Monday, October 21, 2013

On Sock Puppets



(http://en.wiktionary.org/wiki/sock_puppet)




There are two types of sock puppets.  The first type you can make out of socks, by stitching on eyes and a mouth (at the closed end of the sock).  The second type is  a way for one person or institution to comment on the net while appearing to be thousands!  Thousands.

The former you slip over your hand and then use your fingers to open and close its mouth while making silly comments in a squeaky voice.  I've done that.

The latter I have never attempted.  But sock puppets of that type exist.  A new book, according to Media Matters for America, suggests that Fox News has used these puppets.  I have no idea if that is true or not, but I have certainly come across comments threads in my surfing where people with quite different names write English broken in exactly the same way (not mine!) or where not only what they say is the same but the way they say it, too.  And sometimes on my own blog I find that these varied comments all come from the same address.

Does sock puppetry matter?  That depends on what we are focusing on.  If our only concern is the topic of the debate, sock puppetry doesn't matter.  After all, it's like one person shouting the same thing over and over again, and we have all seen that phenomenon, too.

On the other hand, sock puppetry has two serious problems.  The first one is that it exaggerates the number of individuals who bother to comment about something in a particular way.  The second one is that people using sock puppets also create elaborate sub-conversations with themselves, pretending that there are many participants in those.  These can destroy the main conversation of the thread.
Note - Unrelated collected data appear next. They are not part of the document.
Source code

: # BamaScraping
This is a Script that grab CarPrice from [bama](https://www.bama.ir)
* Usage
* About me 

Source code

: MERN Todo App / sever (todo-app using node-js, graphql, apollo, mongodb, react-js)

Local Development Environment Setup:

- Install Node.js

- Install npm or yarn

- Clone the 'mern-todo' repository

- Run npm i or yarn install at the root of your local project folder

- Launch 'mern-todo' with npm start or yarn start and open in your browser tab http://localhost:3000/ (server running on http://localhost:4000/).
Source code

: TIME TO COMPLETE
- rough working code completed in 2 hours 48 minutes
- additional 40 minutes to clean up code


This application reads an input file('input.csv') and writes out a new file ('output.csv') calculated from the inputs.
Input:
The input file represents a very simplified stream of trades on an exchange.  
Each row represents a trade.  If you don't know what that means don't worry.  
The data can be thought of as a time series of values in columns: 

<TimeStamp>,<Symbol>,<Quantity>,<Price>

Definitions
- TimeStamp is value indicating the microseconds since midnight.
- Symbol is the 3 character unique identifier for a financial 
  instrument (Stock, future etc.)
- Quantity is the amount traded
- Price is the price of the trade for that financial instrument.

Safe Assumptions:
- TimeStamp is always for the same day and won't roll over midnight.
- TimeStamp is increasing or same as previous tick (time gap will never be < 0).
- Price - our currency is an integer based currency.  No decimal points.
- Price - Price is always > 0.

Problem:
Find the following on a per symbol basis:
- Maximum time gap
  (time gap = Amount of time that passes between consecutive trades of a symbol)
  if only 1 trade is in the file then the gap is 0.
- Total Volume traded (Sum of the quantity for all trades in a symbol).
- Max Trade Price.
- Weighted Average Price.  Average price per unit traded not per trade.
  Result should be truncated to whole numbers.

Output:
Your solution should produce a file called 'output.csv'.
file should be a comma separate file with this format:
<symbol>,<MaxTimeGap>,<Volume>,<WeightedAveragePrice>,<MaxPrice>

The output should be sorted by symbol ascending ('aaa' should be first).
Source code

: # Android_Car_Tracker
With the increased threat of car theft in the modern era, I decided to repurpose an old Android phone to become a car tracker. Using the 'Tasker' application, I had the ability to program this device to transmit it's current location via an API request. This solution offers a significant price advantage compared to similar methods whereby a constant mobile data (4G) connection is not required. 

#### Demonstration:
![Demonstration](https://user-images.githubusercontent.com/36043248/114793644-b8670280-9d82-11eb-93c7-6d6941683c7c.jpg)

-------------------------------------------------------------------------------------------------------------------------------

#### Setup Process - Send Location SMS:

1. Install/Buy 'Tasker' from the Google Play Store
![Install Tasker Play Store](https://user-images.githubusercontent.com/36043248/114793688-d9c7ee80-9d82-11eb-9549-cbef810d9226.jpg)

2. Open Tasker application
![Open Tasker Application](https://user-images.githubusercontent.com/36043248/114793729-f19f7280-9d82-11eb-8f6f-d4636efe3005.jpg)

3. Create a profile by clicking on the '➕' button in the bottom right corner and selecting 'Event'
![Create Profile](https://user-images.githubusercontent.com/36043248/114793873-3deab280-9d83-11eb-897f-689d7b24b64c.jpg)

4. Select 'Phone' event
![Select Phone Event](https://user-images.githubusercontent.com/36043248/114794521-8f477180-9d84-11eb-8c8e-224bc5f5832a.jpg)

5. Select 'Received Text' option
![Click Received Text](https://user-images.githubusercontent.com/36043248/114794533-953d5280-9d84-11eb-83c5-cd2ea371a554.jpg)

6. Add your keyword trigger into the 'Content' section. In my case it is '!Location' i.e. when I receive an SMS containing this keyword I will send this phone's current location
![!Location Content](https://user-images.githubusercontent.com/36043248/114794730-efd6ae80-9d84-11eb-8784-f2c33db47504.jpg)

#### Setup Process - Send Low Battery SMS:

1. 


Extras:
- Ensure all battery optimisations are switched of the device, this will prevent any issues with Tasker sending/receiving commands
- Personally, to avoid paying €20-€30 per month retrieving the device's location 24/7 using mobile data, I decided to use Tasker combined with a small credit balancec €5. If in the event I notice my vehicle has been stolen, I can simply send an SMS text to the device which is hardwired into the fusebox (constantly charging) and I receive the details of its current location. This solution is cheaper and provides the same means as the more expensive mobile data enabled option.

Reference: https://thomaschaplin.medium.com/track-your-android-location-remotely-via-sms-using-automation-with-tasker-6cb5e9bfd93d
The first problem is probably the more severe one.  But then it's not terribly different from the astro-turf campaigns (like false grass-roots) where a political site, say, tells all its readers to go and bomb the same comments thread.  This is common on many MRA sites.  The similarity comes from the fact that both phenomena will look like spontaneous reactions by many people to an article they just happened to come across, the way other commentators probably did come across it.

This changes the game.

Is sock puppetry trolling?  What do you think?